Collection entries:
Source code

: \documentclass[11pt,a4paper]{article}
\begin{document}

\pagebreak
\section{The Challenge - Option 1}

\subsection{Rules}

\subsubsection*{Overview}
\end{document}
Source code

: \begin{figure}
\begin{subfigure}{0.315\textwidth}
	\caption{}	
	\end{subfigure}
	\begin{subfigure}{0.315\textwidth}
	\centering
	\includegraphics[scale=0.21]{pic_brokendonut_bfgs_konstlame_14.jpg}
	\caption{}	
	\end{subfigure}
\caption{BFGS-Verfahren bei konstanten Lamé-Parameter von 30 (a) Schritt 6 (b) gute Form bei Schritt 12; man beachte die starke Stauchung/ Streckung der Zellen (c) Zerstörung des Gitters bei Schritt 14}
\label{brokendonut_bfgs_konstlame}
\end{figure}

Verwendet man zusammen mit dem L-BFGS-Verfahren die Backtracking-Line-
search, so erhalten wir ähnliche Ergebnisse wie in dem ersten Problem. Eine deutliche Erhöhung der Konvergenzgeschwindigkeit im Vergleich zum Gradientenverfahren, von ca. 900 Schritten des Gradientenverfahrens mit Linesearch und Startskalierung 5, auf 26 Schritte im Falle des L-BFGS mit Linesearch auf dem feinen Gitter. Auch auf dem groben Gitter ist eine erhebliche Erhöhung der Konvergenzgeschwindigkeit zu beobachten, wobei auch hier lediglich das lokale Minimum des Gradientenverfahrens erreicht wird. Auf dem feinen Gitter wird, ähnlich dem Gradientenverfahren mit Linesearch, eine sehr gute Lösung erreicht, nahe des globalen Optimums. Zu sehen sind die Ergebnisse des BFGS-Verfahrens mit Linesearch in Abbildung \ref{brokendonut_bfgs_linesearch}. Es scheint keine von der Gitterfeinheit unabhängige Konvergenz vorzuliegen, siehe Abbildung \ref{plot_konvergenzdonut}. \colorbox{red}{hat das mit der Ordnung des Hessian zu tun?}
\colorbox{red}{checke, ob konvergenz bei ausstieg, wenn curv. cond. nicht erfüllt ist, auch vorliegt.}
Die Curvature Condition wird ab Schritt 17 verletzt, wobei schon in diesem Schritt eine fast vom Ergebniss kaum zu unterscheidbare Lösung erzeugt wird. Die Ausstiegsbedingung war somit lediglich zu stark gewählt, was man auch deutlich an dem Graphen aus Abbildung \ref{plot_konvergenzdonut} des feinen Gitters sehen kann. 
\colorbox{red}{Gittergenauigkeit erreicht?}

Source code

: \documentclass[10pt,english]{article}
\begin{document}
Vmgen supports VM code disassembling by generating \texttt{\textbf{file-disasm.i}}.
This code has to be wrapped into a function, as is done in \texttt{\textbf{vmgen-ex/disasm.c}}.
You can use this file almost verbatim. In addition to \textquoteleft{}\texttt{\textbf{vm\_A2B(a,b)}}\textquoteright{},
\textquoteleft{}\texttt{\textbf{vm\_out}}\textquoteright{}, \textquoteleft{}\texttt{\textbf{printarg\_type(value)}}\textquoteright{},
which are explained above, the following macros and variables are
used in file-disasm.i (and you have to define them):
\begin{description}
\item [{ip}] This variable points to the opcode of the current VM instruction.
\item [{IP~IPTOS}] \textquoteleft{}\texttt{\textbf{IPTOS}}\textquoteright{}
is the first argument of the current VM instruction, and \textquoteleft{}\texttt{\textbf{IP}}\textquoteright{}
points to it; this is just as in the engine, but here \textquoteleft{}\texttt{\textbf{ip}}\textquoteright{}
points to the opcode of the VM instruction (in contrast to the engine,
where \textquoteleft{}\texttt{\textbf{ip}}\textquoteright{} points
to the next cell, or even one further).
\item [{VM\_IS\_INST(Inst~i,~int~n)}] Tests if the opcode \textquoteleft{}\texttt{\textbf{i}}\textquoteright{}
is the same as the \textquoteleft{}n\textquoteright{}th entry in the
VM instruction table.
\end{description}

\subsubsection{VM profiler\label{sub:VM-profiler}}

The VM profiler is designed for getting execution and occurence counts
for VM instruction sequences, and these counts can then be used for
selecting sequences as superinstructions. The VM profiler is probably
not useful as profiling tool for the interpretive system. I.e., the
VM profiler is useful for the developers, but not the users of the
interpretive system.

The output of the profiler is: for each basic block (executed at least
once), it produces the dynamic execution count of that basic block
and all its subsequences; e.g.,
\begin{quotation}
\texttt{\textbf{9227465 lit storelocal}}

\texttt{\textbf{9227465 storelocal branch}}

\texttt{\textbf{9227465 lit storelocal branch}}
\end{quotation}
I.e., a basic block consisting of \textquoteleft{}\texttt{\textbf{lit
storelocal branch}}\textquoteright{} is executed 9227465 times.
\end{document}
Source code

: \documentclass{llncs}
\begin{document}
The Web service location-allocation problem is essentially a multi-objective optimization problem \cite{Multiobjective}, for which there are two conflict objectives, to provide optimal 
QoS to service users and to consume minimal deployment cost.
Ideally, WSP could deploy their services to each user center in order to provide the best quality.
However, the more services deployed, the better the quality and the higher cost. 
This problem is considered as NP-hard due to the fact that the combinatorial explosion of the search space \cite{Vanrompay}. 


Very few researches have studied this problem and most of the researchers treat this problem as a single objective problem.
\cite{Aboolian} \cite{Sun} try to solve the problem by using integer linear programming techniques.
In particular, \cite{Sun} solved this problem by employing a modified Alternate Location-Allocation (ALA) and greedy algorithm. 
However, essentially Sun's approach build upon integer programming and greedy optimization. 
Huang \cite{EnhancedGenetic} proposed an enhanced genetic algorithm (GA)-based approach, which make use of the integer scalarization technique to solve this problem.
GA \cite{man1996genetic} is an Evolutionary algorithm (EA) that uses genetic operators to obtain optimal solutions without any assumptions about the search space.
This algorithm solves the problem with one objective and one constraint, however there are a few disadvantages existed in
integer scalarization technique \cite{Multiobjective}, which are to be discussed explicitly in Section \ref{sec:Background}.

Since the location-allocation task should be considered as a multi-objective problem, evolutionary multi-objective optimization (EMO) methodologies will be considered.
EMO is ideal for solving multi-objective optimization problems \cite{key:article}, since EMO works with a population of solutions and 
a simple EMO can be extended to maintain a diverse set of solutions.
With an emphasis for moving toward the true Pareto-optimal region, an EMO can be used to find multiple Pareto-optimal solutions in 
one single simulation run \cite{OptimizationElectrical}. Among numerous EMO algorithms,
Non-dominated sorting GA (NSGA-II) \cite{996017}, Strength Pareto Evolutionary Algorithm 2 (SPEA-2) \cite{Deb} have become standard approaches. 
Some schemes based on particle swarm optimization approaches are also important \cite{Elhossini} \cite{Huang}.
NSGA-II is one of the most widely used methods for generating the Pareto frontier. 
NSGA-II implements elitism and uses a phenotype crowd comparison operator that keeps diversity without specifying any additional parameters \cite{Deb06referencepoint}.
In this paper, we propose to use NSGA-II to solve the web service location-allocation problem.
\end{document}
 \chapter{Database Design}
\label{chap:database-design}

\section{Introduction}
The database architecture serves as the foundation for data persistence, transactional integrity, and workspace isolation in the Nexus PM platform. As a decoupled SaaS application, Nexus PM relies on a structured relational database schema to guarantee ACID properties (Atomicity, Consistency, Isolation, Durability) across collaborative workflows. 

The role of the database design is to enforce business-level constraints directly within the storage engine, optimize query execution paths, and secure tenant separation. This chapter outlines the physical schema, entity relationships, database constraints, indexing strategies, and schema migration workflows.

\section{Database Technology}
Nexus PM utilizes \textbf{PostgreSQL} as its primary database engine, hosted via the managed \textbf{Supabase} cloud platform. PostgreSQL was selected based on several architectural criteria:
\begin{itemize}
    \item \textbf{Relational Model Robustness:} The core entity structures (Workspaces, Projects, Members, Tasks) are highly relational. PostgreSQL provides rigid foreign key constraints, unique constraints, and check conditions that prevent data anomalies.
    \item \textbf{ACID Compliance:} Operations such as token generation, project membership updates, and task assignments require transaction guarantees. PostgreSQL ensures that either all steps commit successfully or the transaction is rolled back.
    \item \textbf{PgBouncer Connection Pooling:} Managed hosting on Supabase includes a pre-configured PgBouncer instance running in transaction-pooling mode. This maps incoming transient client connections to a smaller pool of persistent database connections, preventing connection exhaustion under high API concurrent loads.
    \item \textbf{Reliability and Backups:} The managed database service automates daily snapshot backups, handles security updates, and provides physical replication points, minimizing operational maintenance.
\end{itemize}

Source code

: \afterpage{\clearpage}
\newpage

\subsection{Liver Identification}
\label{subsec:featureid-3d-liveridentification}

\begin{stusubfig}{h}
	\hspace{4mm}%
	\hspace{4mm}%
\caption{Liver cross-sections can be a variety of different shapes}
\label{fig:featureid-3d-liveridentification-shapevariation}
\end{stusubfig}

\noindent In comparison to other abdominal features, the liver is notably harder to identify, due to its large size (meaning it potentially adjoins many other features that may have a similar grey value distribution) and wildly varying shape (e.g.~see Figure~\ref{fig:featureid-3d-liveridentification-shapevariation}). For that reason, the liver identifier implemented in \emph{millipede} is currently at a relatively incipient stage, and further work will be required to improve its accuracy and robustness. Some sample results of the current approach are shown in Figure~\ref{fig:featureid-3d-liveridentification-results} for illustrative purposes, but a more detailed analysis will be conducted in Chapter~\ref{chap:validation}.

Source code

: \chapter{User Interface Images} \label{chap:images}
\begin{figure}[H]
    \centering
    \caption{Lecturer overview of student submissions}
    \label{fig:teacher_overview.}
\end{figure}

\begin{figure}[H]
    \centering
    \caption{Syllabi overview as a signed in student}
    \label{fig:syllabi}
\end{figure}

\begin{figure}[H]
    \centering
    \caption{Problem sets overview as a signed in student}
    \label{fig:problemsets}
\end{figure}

• WHAT IS BEING ASKED:
Look above for the line holding "cross-sections can be" and the line holding "sets overview as". Retype both, and every line between them, word for word and nothing else.

• OUTPUT FOR THIS EXERCISE:
\caption{Liver cross-sections can be a variety of different shapes}
\label{fig:featureid-3d-liveridentification-shapevariation}
\end{stusubfig}

\noindent In comparison to other abdominal features, the liver is notably harder to identify, due to its large size (meaning it potentially adjoins many other features that may have a similar grey value distribution) and wildly varying shape (e.g.~see Figure~\ref{fig:featureid-3d-liveridentification-shapevariation}). For that reason, the liver identifier implemented in \emph{millipede} is currently at a relatively incipient stage, and further work will be required to improve its accuracy and robustness. Some sample results of the current approach are shown in Figure~\ref{fig:featureid-3d-liveridentification-results} for illustrative purposes, but a more detailed analysis will be conducted in Chapter~\ref{chap:validation}.

Source code

: \chapter{User Interface Images} \label{chap:images}
\begin{figure}[H]
    \centering
    \caption{Lecturer overview of student submissions}
    \label{fig:teacher_overview.}
\end{figure}

\begin{figure}[H]
    \centering
    \caption{Syllabi overview as a signed in student}
    \label{fig:syllabi}
\end{figure}

\begin{figure}[H]
    \centering
    \caption{Problem sets overview as a signed in student}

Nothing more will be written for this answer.